Source texts of formatted documents:
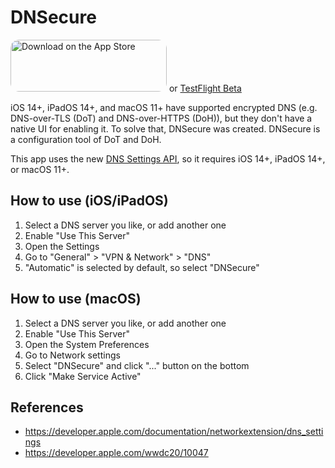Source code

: # DNSecure

<a href="https://apps.apple.com/us/app/dnsecure/id1533413232?itsct=apps_box&amp;itscg=30200" style="display: inline-block; overflow: hidden; border-top-left-radius: 13px; border-top-right-radius: 13px; border-bottom-right-radius: 13px; border-bottom-left-radius: 13px; width: 250px; height: 83px;"><img src="https://tools.applemediaservices.com/api/badges/download-on-the-app-store/black/en-US?size=250x83&amp;releaseDate=1601251200&h=77f35e8e1cad98287ffaa894b10bb6e2" alt="Download on the App Store" style="border-top-left-radius: 13px; border-top-right-radius: 13px; border-bottom-right-radius: 13px; border-bottom-left-radius: 13px; width: 250px; height: 83px;"></a>
or [TestFlight Beta](https://testflight.apple.com/join/A8GwCnq8)

iOS 14+, iPadOS 14+, and macOS 11+ have supported encrypted DNS (e.g. DNS-over-TLS (DoT) and DNS-over-HTTPS (DoH)), but they don't have a native UI for enabling it. To solve that, DNSecure was created. DNSecure is a configuration tool of DoT and DoH.

This app uses the new [DNS Settings API](https://developer.apple.com/documentation/networkextension/dns_settings), so it requires iOS 14+, iPadOS 14+, or macOS 11+.

## How to use (iOS/iPadOS)

1. Select a DNS server you like, or add another one
1. Enable "Use This Server"
1. Open the Settings
1. Go to "General" > "VPN & Network" > "DNS"
1. "Automatic" is selected by default, so select "DNSecure"

## How to use (macOS)

1. Select a DNS server you like, or add another one
1. Enable "Use This Server"
1. Open the System Preferences
1. Go to Network settings
1. Select "DNSecure" and click "..." button on the bottom
1. Click "Make Service Active"

## References

- https://developer.apple.com/documentation/networkextension/dns_settings
- https://developer.apple.com/wwdc20/10047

(Task directions):
Write out the records above exactly. Pictures do not belong in the copy.

(Written reply):
Source code

: # DNSecure

<a href="https://apps.apple.com/us/app/dnsecure/id1533413232?itsct=apps_box&amp;itscg=30200" style="display: inline-block; overflow: hidden; border-top-left-radius: 13px; border-top-right-radius: 13px; border-bottom-right-radius: 13px; border-bottom-left-radius: 13px; width: 250px; height: 83px;"><img src="https://tools.applemediaservices.com/api/badges/download-on-the-app-store/black/en-US?size=250x83&amp;releaseDate=1601251200&h=77f35e8e1cad98287ffaa894b10bb6e2" alt="Download on the App Store" style="border-top-left-radius: 13px; border-top-right-radius: 13px; border-bottom-right-radius: 13px; border-bottom-left-radius: 13px; width: 250px; height: 83px;"></a>
or [TestFlight Beta](https://testflight.apple.com/join/A8GwCnq8)

iOS 14+, iPadOS 14+, and macOS 11+ have supported encrypted DNS (e.g. DNS-over-TLS (DoT) and DNS-over-HTTPS (DoH)), but they don't have a native UI for enabling it. To solve that, DNSecure was created. DNSecure is a configuration tool of DoT and DoH.

This app uses the new [DNS Settings API](https://developer.apple.com/documentation/networkextension/dns_settings), so it requires iOS 14+, iPadOS 14+, or macOS 11+.

## How to use (iOS/iPadOS)

1. Select a DNS server you like, or add another one
1. Enable "Use This Server"
1. Open the Settings
1. Go to "General" > "VPN & Network" > "DNS"
1. "Automatic" is selected by default, so select "DNSecure"

## How to use (macOS)

1. Select a DNS server you like, or add another one
1. Enable "Use This Server"
1. Open the System Preferences
1. Go to Network settings
1. Select "DNSecure" and click "..." button on the bottom
1. Click "Make Service Active"

## References

- https://developer.apple.com/documentation/networkextension/dns_settings
- https://developer.apple.com/wwdc20/10047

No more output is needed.